Detail of the face of the doll on the far right.












Robots created from discarded asthma inhaller and bicycle parts. And natural materials. Dolls as different as their makers.





















Very different uses of boxes as a body part.




A sheet of heavy interfacing with fabric
ironed on and then wrapped with mesh and beads to
create an elegant dancer below.


Thursday, July 17, 2008

Figuratively Speaking, show with Rosie Rojas


7/17/08 While I was travelling in the Northeast, Laurie Brainerd http://www.fiberartspace.com hosted a 2-person show with me and Rosie Rojas. I wish I could have been there in person!

Here's Rosie at the show with her black and white seated figure. I met Rosie via email when I wrote DOLL MAKING AS A TRANSFORMATIVE PROCESS. She has also used doll making to work through life problems, especially with depression. http://www.asinglerosedolls.com







I made a set of new wall pieces for the show, painting with acrylics on muslin and quilting and layering for depth and detail, the way I did back in the 1970's.

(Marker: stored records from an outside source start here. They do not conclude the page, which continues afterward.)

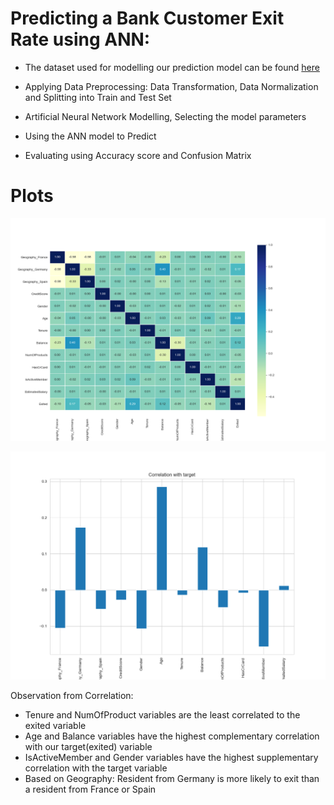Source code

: # Predicting a Bank Customer Exit Rate using ANN:

* The dataset used for modelling our prediction model can be found [here](https://github.com/srikanthv0610/Artificial-Neural-Network_Predicting-BankCustomer-ExitRate/tree/main/Dataset)

* Applying Data Preprocessing: Data Transformation, Data Normalization and Splitting into Train and Test Set

* Artificial Neural Network Modelling, Selecting the model parameters

* Using the ANN model to Predict

* Evaluating using Accuracy score and Confusion Matrix

# Plots

![Heatmap](https://github.com/srikanthv0610/Artificial-Neural-Network_Predicting-BankCustomer-ExitRate/blob/main/Plots/Correlation_analysis.png)

![Correlation](https://github.com/srikanthv0610/Artificial-Neural-Network_Predicting-BankCustomer-ExitRate/blob/main/Plots/Correlation_target.png)

Observation from Correlation:

* Tenure and NumOfProduct variables are the least correlated to the exited variable
* Age and Balance variables have the highest complementary correlation with our target(exited) variable
* IsActiveMember and Gender variables have the highest supplementary correlation with the target variable
* Based on Geography: Resident from Germany is more likely to exit than a resident from France or Spain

It's always interesting to recycle approaches--they come out a little different each time around. This week I went back to Life Drawing for the first time in a long time and even liked what I did. Like any athelete, practice is vital for artists, too!

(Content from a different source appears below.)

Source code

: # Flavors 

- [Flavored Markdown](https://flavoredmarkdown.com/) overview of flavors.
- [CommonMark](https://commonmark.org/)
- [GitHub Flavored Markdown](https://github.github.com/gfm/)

Another of Rosie's seated pieces, plus the legs of hers on the wall. Being exposed to other artists' work really pushes us to do better and strive for the best we can be. Surround yourselves with work that makes you do better with your own!

The experience of exhibiting also pushes us to create more work and get it out into the world. This creates empty space to make us do more work.

I really need to keep forcing myself back into the studio...even when it feels as if nothing is happening. It takes time to cook and hone new ideas. Now that it's summer in the Northwest (dry, sunny, 70's every day) it takes a LOT of self-discipline to sit in front of the computer and get into the studio.

Never Enough Time for All the FUN!!!


Tuesday, July 15, 2008

July 15, 2008 A MOMENT OF PURE JOY ON AN ORDINARY DAY


Greetings Friends, Fans, and Family! I've just returned from my travels back to many scenes and friends of my younger days. I'm delighted by the continuity of friendships over time, the places change the friends undergo the effects of gravity and evolution, but there is a core connection that is consistent and always evolving as we share joys and losses.

Thank you to all who hosted and shared, my new friends in Ottawa.

I'm told I should post more often, or people will stop looking, so I renew my pledge to try harder. This is a picture my brother, David, took of me in the Pike Place Market in Seattle in early June. Note the NW layered look. It is wonderful to be near family and share Doug's birthday with lunch at the new Seattle Art Museum: tiny burgers and sweet potato fries in the same fillagreed, patined, ice cream dish shaped containers as the ones at Skinny Pancakes in Burlington, VT, with Tim and David last Wednesday. I miss you guys!!!


BIG NEWS!!! My long-awaited Next Book arrived yesterday from the printer in Texas. I know, I know, I skipped ahead on the promised second edition of PAMELA'S DESIGNING A DOLL AND MAKING FACES INSPIRATION BOOK and the very long elusive HOT FLASH, but here is a book to savor, with 60 pages, half in color. Paintings I've done in the last three years since moving to the Northwest with a facing page of writing.

I know that memoirs are out of fashion, but I can't stop writing, and I find that some of the issues I ponder in the process of learning to be single again, push the limits of my art, support myself, and try to understand the magical lure of Relationships is Universal.

I'll get the book onto the Shopping Cart/Gallery soon, I promise, and scan a 2-page spread to give you an idea of what's inside.